Einstein's general relativity has no postulates:
https://www.quora.com/What-are-the-postulates-of-General-Relativity
What are the postulates of General Relativity? Alexander Poltorak, Adjunct Professor of Physics at the CCNY:
In 2005 I started writing a paper, “The Four Cornerstones of General Relativity on which it doesn’t Rest.” Unfortunately, I never had a chance to finish it. The idea behind that unfinished article was this: there are four principles that are often described as “postulates” of General Relativity:
Principle of general relativity
Principle of general covariance
Equivalence principle
Mach principle
The truth is, however, that General Relativity is not really based on any of these “postulates” although, without a doubt, they played important heuristic roles in the development of the theory.
Sometimes Einsteinians absurdly call the final equations of general relativity "postulates":
http://math.stanford.edu/~schoen/trieste2012/lecture_3.pdf
Postulates of General Relativity
Postulate 1: A spacetime (M^4, g) is a Riemannian 4-manifold M^4 with a Lorentzian metric g.
Postulate 2: A test mass beginning at rest moves along a timelike geodesic. (Geodesic equation) ...
Postulate 3: Einstein equation is satisfied. (Einstein equation) ..."
Special relativity is deductive (even though a false postulate and an invalid argument spoiled it from the very beginning) but general relativity is an empirical model, analogous to the empirical models defined here:
http://collum.chem.cornell.edu/documents/Intro_Curve_Fitting.pdf
The objective of curve fitting is to theoretically describe experimental data with a model (function or equation) and to find the parameters associated with this model.
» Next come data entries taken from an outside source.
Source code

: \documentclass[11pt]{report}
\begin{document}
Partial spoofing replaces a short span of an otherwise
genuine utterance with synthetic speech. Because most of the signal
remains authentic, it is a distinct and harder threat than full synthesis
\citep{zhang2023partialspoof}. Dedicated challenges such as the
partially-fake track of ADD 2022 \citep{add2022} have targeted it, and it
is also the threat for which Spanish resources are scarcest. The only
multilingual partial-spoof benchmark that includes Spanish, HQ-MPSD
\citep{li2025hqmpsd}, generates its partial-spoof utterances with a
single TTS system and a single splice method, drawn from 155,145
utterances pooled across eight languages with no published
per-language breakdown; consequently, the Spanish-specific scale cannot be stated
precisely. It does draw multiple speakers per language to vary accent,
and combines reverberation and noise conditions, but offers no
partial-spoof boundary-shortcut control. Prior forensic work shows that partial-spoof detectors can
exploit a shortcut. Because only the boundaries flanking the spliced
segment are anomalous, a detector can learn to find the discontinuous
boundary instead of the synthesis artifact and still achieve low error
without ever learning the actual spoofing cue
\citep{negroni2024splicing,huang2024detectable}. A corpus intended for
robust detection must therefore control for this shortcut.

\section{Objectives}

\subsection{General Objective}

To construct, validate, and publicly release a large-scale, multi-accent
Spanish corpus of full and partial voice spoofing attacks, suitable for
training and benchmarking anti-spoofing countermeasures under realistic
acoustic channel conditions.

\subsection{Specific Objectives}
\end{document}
Models of primary importance to us are mechanistic models. Mechanistic models are specifically formulated to provide insight into a chemical, biological, or physical process that is thought to govern the phenomenon under study. Parameters derived from mechanistic models are quantitative estimates of real system properties (rate constants, dissociation constants, catalytic velocities etc.). It is important to distinguish mechanistic models from empirical models that are mathematical functions formulated to fit a particular curve but whose parameters do not necessarily correspond to a biological, chemical or physical property."